REQUIRED WORK: For the entries that follow, produce an exact copy with no pictures in it.

■ ■ ■ ■ ■

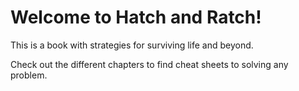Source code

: Welcome to Hatch and Ratch!
============================

This is a book with strategies for surviving life and beyond.

Check out the different chapters to find cheat sheets to solving any problem.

■ ■ ■ ■ ■

TASK RESPONSE:
Source code

: Welcome to Hatch and Ratch!
============================

This is a book with strategies for surviving life and beyond.

Check out the different chapters to find cheat sheets to solving any problem.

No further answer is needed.